Semantic Maps, Silk Data’s new revolutionary text processing engine, turns months of studying COVID-19 research papers into hours
For nearly two months, COVID-19 - a disease caused by severe acute respiratory syndrome coronavirus 2 (SARS-CoV-2) - has been the central topic of all public debates. Scientists, policy makers, and businesses worldwide joined forces to study the virus and develop solutions to help people with its implications.

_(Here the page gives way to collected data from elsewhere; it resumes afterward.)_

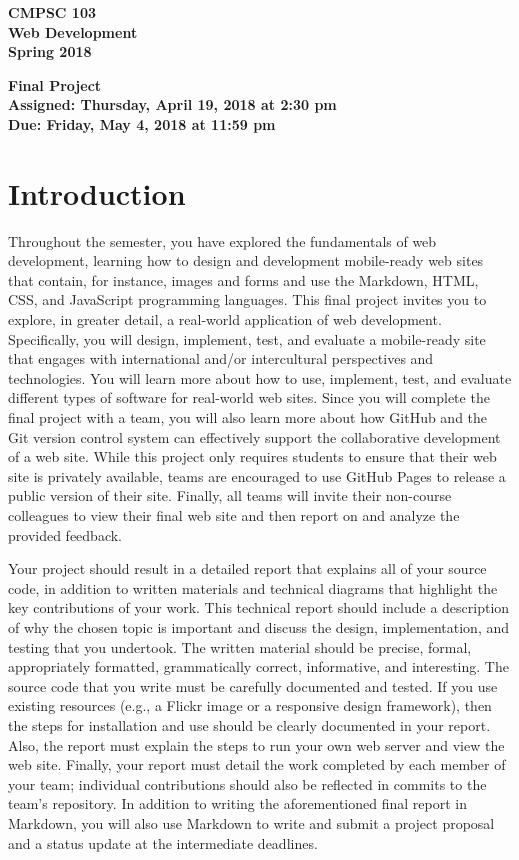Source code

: \documentclass[11pt]{article}
\newcommand{\assignmentduedate}{May 4}
\newcommand{\assignmentassignedate}{April 19}
\newcommand{\labyear}{2018}
\newcommand{\labday}{Thursday}
\newcommand{\labdueday}{Friday}
\newcommand{\labtime}{2:30 pm}
\newcommand{\labduetime}{11:59 pm}
\newcommand{\assigneddate}{Assigned: \labday, \assignmentassignedate, \labyear{} at \labtime{}}
\newcommand{\duedate}{Due: \labdueday, \assignmentduedate, \labyear{} at \labduetime{}}
\newcommand{\labtitle}[1]
{
  \begin{center}
    \begin{center}
      \bf
      CMPSC 103\\Web Development\\
      Spring 2018\\
      \medskip
    \end{center}
    \bf
    #1
  \end{center}
}
\begin{document}
\thispagestyle{empty}

\labtitle{Final Project \\ \assigneddate{} \\ \duedate{}}

\section*{Introduction}

Throughout the semester, you have explored the fundamentals of web development,
learning how to design and development mobile-ready web sites that contain, for
instance, images and forms and use the Markdown, HTML, CSS, and JavaScript
programming languages. This final project invites you to explore, in greater
detail, a real-world application of web development. Specifically, you will
design, implement, test, and evaluate a mobile-ready site that engages with
international and/or intercultural perspectives and technologies. You will learn
more about how to use, implement, test, and evaluate different types of software
for real-world web sites. Since you will complete the final project with a team,
you will also learn more about how GitHub and the Git version control system can
effectively support the collaborative development of a web site. While this
project only requires students to ensure that their web site is privately
available, teams are encouraged to use GitHub Pages to release a public version
of their site. Finally, all teams will invite their non-course colleagues to
view their final web site and then report on and analyze the provided feedback.

Your project should result in a detailed report that explains all of your source
code, in addition to written materials and technical diagrams that highlight the
key contributions of your work. This technical report should include a
description of why the chosen topic is important and discuss the design,
implementation, and testing that you undertook. The written material should be
precise, formal, appropriately formatted, grammatically correct, informative,
and interesting. The source code that you write must be carefully documented and
tested. If you use existing resources (e.g., a Flickr image or a responsive
design framework), then the steps for installation and use should be clearly
documented in your report. Also, the report must explain the steps to run your
own web server and view the web site. Finally, your report must detail the work
completed by each member of your team; individual contributions should also be
reflected in commits to the team's repository. In addition to writing the
aforementioned final report in Markdown, you will also use Markdown to write and
submit a project proposal and a status update at the intermediate deadlines.
\end{document}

With a substantial amount of data and research papers on COVID collected and provided to experts in the recent weeks, a new problem arose: Processing such enormous volume of (unstructured) information will take months if not years of human work. To help all involved in studying COVID-19, we at Silk Data are happy to introduce the free application (powered by a proprietary technology) that makes navigating in large arrays of texts and documents as easy as using the world map.
The novel method of representing collections of texts and documents – called ‘semantic maps’ – was first developed by Silk Data engineers in 2018. That same year the first prototype was born, based on hundreds of thousands of Wikipedia articles.
The outcome seemed revolutionary. A large piece of the entire humanity’s knowledge was transformed into a compact semantically structured and navigable map where you can easily and fluidly move between different topics.
Each area of the map had its own meaning so you could embrace the knowledge that Wikipedia articles contained by exploring the neighboring regions and seeing how different keywords gradually change.
After successfully experimenting with Wikipedia, we used our technology on multiple other datasets: medical articles, economic studies, legal documents. The best thing about Semantic maps is that this technology can be applied for any collection of texts and text-based documents. Semantic maps enable an instant discovery of the most important topics and revelation of all logical connections between words and subjects.
COVID-19 dataset and a free demo
To demonstrate the capabilities of our technology of semantic mapping and to provide a free versatile tool to everyone who works with information on coronavirus, we processed the recently published COVID-19 research dataset. The COVID-19 Open Research Dataset (CORD-19), was released by a group or research institutions and contains more than 33 000 full-text research papers, over 1 Gb of text in total.
With a semantic map, researchers, clinicians, and everyone involved in studying the novel coronavirus can quickly access required piece of information or research, explore how different terms and topics are connected, embrace vast amounts of data and transform it into structured and instantly applicable knowledge. We also believe that our technology can help different experts and institutions better coordinate in studying the data and developing the treatment.
How semantic maps work
Our technology automatically detects relations between texts, maps texts to semantically related keywords and then generates a visual representation of data. Every dot on the semantic map represents a text excerpt from a document and is characterized by several words that have very close sense. To visualize the relations, semantic map generates ‘clots’, or dense areas in the map, related to the most important topics in a collection of documents. The above process is mostly automatic, it is only required from a human to categorize generated topics, to store/bookmark the knowledge or to better communicate results with other team members.
Our free demonstration currently offers the following features:
- Visual exploration of the text collection, examining the keywords and related papers from CORD-19 for some region of the map.
- Zooming into any selected area on the map, to drill down for more narrow keywords and their relations.
- Selection of keyword, to see its usage in different contexts and visually represented by different map regions.
- Opening the full text of selected scholarly paper in PubMed Central reader or at the publisher’s web site.
For more details of our application, please consult the Tutorial.
Semantic mapping is a powerful engine that can be used for solving the most complex text exploration and processing tasks and applied to any type of text-based unstructured documents.
Such text processing applications include:
- Versatile search over documents, considering the word contexts (topics).
- Semi-supervised categorization of documents.
- Semantic search, using short text (or a question) as a query.
- Highlighting different topics in a document, helping experts to read it faster and have a deeper analysis.